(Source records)
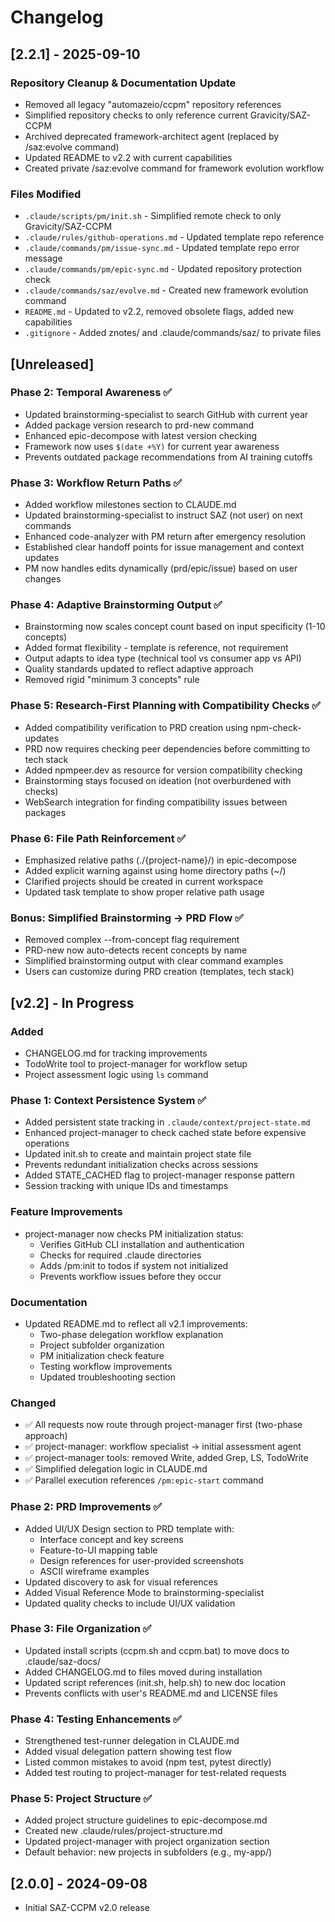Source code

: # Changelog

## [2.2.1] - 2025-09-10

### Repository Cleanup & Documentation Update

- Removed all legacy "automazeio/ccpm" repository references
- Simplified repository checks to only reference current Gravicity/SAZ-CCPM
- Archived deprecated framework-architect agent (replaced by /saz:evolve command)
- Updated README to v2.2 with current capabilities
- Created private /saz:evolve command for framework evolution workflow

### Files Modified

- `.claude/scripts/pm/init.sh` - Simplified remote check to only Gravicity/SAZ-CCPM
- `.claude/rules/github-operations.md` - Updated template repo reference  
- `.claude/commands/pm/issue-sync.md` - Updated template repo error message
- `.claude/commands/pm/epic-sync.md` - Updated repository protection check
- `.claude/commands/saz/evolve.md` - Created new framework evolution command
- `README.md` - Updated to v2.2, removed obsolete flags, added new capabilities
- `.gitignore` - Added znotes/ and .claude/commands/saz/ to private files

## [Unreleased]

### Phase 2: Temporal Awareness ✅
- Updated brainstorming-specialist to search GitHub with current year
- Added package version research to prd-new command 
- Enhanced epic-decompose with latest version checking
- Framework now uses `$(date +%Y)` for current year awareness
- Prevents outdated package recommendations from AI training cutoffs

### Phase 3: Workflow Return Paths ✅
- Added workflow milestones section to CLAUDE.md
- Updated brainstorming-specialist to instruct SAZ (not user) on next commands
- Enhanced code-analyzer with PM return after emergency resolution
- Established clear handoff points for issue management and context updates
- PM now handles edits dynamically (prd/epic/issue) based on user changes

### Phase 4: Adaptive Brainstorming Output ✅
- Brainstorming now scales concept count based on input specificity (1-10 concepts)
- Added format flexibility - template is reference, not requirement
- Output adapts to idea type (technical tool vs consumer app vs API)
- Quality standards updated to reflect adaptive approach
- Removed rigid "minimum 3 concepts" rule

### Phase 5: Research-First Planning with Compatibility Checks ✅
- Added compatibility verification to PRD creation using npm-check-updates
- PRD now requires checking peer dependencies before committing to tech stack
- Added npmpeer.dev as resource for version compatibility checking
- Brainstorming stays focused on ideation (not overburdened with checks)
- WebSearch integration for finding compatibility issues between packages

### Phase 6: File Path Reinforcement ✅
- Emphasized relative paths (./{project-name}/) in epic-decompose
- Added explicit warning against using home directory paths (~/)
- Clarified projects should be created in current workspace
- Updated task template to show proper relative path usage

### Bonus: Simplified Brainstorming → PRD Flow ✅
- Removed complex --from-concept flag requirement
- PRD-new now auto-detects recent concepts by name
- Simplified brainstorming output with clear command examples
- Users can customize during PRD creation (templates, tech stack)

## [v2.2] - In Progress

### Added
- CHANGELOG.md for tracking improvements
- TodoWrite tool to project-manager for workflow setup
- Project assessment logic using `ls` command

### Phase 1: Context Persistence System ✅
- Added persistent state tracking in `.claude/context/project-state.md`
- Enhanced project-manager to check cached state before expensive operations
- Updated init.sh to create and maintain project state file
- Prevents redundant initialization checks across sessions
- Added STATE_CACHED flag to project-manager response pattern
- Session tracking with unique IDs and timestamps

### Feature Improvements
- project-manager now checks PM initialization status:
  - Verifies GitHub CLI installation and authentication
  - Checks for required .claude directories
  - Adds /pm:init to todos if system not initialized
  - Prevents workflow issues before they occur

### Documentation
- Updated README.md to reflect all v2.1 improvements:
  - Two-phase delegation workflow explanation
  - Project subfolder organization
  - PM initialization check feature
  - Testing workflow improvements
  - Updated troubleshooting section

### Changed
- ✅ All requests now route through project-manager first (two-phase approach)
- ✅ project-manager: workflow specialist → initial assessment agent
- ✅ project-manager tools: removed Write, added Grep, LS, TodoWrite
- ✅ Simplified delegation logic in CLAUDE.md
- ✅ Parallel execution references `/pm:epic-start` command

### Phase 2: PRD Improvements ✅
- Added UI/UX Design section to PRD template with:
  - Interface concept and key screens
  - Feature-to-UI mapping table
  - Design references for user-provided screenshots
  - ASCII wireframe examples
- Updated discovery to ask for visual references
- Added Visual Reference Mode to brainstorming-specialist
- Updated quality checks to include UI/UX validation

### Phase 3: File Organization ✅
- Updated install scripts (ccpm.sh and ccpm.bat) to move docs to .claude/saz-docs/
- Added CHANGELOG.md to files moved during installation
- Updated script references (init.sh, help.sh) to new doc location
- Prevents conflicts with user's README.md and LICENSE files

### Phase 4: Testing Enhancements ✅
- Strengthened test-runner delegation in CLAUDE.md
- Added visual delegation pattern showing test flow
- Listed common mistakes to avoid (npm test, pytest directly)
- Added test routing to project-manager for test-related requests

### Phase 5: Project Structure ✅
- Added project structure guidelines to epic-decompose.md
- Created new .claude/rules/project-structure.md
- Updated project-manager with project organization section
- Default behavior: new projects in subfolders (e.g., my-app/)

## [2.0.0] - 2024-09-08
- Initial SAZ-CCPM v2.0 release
--
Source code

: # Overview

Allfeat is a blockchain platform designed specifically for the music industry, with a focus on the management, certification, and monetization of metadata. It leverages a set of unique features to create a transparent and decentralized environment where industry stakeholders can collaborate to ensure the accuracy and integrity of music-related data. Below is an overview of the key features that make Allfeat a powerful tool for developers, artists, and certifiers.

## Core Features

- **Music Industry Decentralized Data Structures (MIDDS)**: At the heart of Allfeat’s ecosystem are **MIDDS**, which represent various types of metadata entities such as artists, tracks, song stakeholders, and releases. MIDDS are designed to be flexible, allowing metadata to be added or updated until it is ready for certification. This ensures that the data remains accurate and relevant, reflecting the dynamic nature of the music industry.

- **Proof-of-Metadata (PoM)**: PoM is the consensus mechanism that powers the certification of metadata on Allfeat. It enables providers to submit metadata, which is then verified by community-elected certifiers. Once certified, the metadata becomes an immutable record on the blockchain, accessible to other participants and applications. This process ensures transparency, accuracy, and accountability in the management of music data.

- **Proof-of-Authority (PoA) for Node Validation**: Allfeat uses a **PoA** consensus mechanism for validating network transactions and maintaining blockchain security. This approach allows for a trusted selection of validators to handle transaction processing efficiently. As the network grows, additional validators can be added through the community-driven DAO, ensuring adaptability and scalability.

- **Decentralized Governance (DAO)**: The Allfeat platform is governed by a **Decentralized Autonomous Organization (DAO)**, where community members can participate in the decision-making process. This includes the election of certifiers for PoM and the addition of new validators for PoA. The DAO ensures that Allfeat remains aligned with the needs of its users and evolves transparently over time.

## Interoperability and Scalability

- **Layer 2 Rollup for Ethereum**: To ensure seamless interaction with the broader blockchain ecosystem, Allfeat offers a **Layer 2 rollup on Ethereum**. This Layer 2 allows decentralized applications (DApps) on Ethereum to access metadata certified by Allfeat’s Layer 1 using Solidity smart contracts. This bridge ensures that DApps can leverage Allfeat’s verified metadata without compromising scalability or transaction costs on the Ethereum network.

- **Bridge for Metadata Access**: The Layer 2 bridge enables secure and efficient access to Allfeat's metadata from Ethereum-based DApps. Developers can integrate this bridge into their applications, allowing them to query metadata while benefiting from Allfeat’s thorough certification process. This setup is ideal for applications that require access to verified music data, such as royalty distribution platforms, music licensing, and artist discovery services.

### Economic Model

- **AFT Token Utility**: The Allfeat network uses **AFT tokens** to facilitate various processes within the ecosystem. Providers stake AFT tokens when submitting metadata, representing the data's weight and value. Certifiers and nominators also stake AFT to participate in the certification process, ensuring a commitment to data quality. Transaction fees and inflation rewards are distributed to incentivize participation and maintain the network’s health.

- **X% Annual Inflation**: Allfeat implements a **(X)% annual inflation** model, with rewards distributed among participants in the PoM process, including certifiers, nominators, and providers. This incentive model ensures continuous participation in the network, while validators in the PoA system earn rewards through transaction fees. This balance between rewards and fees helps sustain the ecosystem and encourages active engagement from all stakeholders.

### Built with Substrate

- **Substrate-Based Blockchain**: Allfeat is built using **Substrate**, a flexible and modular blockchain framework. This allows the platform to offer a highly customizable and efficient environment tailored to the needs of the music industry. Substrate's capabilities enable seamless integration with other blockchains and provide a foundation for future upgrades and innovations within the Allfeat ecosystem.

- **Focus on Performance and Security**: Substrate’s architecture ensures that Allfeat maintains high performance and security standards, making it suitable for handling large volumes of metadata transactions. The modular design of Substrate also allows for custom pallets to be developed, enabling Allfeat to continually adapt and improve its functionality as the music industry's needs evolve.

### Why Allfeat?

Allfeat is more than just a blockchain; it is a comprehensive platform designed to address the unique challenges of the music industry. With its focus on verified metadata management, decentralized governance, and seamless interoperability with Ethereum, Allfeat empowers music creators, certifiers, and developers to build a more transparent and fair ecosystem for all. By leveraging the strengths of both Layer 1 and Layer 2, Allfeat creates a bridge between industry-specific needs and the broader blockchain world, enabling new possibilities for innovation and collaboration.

REQUIRED ACTION: Your answer should consist of the lines from the line with "- **Decentralized Governance" to the line with "## Interoperability and Scalability" above, repeated exactly, both ends included.

SOLUTION TO THIS EXERCISE:
- **Decentralized Governance (DAO)**: The Allfeat platform is governed by a **Decentralized Autonomous Organization (DAO)**, where community members can participate in the decision-making process. This includes the election of certifiers for PoM and the addition of new validators for PoA. The DAO ensures that Allfeat remains aligned with the needs of its users and evolves transparently over time.

## Interoperability and Scalability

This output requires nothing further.